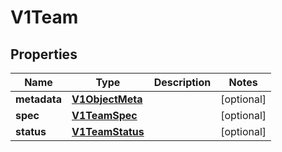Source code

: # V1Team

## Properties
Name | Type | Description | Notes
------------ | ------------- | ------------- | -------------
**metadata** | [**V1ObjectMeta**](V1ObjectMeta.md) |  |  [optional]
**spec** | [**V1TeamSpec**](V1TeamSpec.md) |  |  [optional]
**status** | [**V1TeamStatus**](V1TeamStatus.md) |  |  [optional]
━━━━━━━━━━
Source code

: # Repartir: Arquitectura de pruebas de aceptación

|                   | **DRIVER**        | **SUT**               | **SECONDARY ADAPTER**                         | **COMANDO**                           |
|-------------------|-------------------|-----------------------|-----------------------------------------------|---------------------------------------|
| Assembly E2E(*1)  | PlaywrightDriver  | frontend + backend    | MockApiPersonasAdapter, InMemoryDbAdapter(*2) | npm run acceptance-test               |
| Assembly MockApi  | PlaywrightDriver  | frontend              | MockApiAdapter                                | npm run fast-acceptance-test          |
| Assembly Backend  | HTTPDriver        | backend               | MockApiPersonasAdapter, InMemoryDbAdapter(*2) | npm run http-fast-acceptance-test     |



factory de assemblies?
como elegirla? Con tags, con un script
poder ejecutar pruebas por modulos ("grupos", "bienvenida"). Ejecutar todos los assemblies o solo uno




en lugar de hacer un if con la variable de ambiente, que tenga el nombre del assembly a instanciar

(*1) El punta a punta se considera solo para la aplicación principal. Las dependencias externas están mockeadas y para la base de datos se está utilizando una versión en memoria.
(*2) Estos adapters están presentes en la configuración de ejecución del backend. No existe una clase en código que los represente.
━━━━━━━━━━
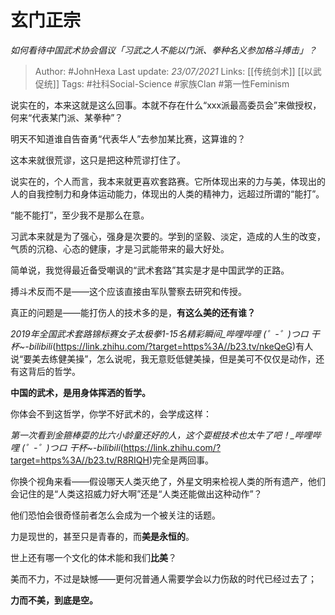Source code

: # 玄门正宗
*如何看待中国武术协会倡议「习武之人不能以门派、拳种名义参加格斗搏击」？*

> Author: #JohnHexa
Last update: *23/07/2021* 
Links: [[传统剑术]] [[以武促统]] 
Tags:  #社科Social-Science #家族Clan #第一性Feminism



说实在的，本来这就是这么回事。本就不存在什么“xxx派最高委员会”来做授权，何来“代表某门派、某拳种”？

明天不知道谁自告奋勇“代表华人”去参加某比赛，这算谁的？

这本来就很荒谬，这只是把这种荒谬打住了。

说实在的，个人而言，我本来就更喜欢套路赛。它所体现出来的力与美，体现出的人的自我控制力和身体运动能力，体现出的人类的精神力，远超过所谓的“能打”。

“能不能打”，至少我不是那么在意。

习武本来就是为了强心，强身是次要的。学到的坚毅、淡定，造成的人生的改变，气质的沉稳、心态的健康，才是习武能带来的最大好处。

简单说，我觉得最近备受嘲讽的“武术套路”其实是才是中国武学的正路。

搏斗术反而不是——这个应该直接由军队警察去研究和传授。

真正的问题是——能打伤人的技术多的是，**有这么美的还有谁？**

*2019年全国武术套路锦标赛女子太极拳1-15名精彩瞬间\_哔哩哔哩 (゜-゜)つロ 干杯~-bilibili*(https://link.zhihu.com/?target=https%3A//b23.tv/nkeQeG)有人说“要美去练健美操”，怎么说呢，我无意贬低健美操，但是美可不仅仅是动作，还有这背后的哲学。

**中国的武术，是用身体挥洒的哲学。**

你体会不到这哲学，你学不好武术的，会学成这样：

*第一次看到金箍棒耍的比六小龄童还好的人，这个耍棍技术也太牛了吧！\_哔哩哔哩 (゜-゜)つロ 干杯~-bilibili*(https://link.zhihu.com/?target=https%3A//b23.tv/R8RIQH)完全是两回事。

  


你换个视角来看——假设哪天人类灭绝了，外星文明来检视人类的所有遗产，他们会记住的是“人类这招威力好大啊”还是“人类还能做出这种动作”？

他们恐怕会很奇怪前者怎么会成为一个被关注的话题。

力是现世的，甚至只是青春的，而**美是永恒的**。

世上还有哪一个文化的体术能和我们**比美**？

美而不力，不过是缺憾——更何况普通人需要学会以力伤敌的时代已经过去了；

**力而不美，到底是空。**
━━━━━━━━━━
## Exercise description
Reproduce, word for word and in full, only the lines above that start at the line with "en lugar de" and run through the line with "(*2) Estos adapters", both ends included.

## Result below
en lugar de hacer un if con la variable de ambiente, que tenga el nombre del assembly a instanciar

(*1) El punta a punta se considera solo para la aplicación principal. Las dependencias externas están mockeadas y para la base de datos se está utilizando una versión en memoria.
(*2) Estos adapters están presentes en la configuración de ejecución del backend. No existe una clase en código que los represente.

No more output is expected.